McKay is the ground segment manager for the agency's Mars Express satellite mission and one of two flight-operations directors who will monitor its progress after launch. "It is really hairy for the first hour after launch and then for the last hours as it approaches Mars. That is when so many things can go wrong," he says.
Mars Express is actually two satellites in one. The Express orbiter will circle the Red Planet for two years, collecting data on the Martian atmosphere, surface and features up to five kilometres underneath the surface. It will provide communications links to the satellite's second segment, the Beagle 2 lander, which will parachute to the surface to begin a six-month search for signs of present or past life.
As ground segment manager, McKay is responsible for the people and systems that will keep tabs on Mars Express in advance of lift-off from Baikonur Cosmodrome, in Kazakhstan, at 6.45 p.m. Irish time on Monday. "We had to build the mission-control system, everything from the ground stations in Australia to South America," says McKay. This included putting together computer systems and communications equipment, the hardware and software to make it all work and, of course, the flight-control team that will talk to Mars Express as it makes its way towards a rendezvous with Mars on Christmas Day - "and making sure it all comes together on schedule and within budget," he adds.
As a flight-operations director, McKay then helps to provide 24-hour cover for the first few weeks of the satellite's jump into Earth orbit and departure for Mars. There is almost no room for error. Mars reaches its closest approach to Earth in 60,000 years on August 28th. Mars Express is taking advantage of this proximity, but the probe has to launch within a day or two either side of Monday in order to reach Mars as planned. Any slip-ups and that's it, says McKay.
The launch team trains to be able to handle any eventuality on the day by running demanding flight-simulation programs. "Today we have our final launch simulation, with lots of nasty contingencies in it," McKay said last week. "No matter what gets thrown at them on the night, we know how to recover the mission and save the spacecraft."
Even after lift-off, getting Mars Express safely into orbit around a planet about 80 million kilometres away is a huge challenge. "We have to fly to Mars to within a metre's precision."
McKay relinquishes control of the spacecraft at the far end of its journey, just after it has been injected into its Martian orbit after releasing Beagle 2.

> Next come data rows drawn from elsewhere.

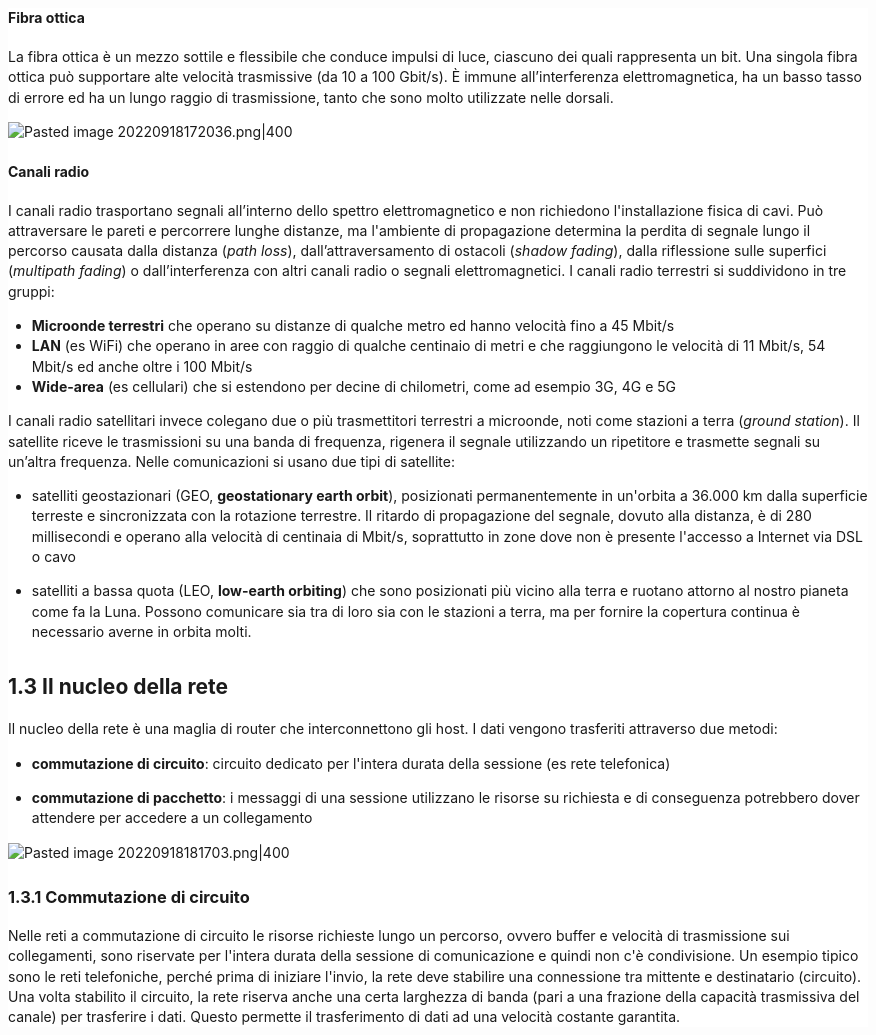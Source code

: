 #### Fibra ottica
La fibra ottica è un mezzo sottile e flessibile che conduce impulsi di luce, ciascuno dei quali rappresenta un bit. Una singola fibra ottica può supportare alte velocità trasmissive (da 10 a 100 Gbit/s). È immune all’interferenza elettromagnetica, ha un basso tasso di errore ed ha un lungo raggio di trasmissione, tanto che sono molto utilizzate nelle dorsali.

![Pasted image 20220918172036.png|400](/img/user/%F0%9F%8E%93%20University%20notes%20(mostly%20in%20Italian)/%F0%9F%8C%90%20Reti/_images/Pasted%20image%2020220918172036.png)

#### Canali radio
I canali radio trasportano segnali all’interno dello spettro elettromagnetico e non richiedono l'installazione fisica di cavi. Può attraversare le pareti e percorrere lunghe distanze, ma l'ambiente di propagazione determina la perdita di segnale lungo il percorso causata dalla distanza (*path loss*), dall’attraversamento di ostacoli (*shadow fading*), dalla riflessione sulle superfici (*multipath fading*) o dall’interferenza con altri canali radio o segnali elettromagnetici.
I canali radio terrestri si suddividono in tre gruppi:
- **Microonde terrestri** che operano su distanze di qualche metro ed hanno velocità fino a 45 Mbit/s
- **LAN** (es WiFi) che operano in aree con raggio di qualche centinaio di metri e che raggiungono le velocità di 11 Mbit/s, 54 Mbit/s ed anche oltre i 100 Mbit/s
- **Wide-area** (es cellulari) che si estendono per decine di chilometri, come ad esempio 3G, 4G e 5G

I canali radio satellitari invece colegano due o più trasmettitori terrestri a microonde, noti come stazioni a terra (*ground station*). Il satellite riceve le trasmissioni su una banda di frequenza, rigenera il segnale utilizzando un ripetitore e trasmette segnali su un’altra frequenza. 
Nelle comunicazioni si usano due tipi di satellite: 
- satelliti geostazionari (GEO, **geostationary earth orbit**), posizionati permanentemente in un'orbita a 36.000 km dalla superficie terreste e sincronizzata con la rotazione terrestre. Il ritardo di propagazione del segnale, dovuto alla distanza, è di 280 millisecondi e operano alla velocità di centinaia di Mbit/s, soprattutto in zone dove non è presente l'accesso a Internet via DSL o cavo

- satelliti a bassa quota (LEO, **low-earth orbiting**) che sono posizionati più vicino alla terra e ruotano attorno al nostro pianeta come fa la Luna. Possono comunicare sia tra di loro sia con le stazioni a terra, ma per fornire la copertura continua è necessario averne in orbita molti.

## 1.3 Il nucleo della rete
Il nucleo della rete è una maglia di router che interconnettono gli host. I dati vengono trasferiti attraverso due metodi:
- **commutazione di circuito**: circuito dedicato per l'intera durata della sessione (es rete telefonica)

- **commutazione di pacchetto**: i messaggi di una sessione utilizzano le risorse su richiesta e di conseguenza potrebbero dover attendere per accedere a un collegamento

![Pasted image 20220918181703.png|400](/img/user/%F0%9F%8E%93%20University%20notes%20(mostly%20in%20Italian)/%F0%9F%8C%90%20Reti/_images/Pasted%20image%2020220918181703.png)

### 1.3.1 Commutazione di circuito
Nelle reti a commutazione di circuito le risorse richieste lungo un percorso, ovvero buffer e velocità di trasmissione sui collegamenti, sono riservate per l'intera durata della sessione di comunicazione e quindi non c'è condivisione. Un esempio tipico sono le reti telefoniche, perché prima di iniziare l'invio, la rete deve stabilire una connessione tra mittente e destinatario (circuito). Una volta stabilito il circuito, la rete riserva anche una certa larghezza di banda (pari a una frazione della capacità trasmissiva del canale) per trasferire i dati. Questo permette il trasferimento di dati ad una velocità costante garantita.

McKay has worked for the European Space Agency for 20 years. He studied aero engineering at Queen's University Belfast, then worked at a space agency centre in the Netherlands before returning to Queen's to study high-energy astrophysics and X-ray astronomy. He returned to the Continent, this time to the agency's mission-control centre in Darmstadt, and got involved in research.
"After that, I got bitten by the operations bug," he says. It began his long involvement in overseeing satellites launches and flights.
He lives in Darmstadt with his Swedish wife and three young children and has no intention of leaving. "It is a very, very unique environment that is full of challenges," he says.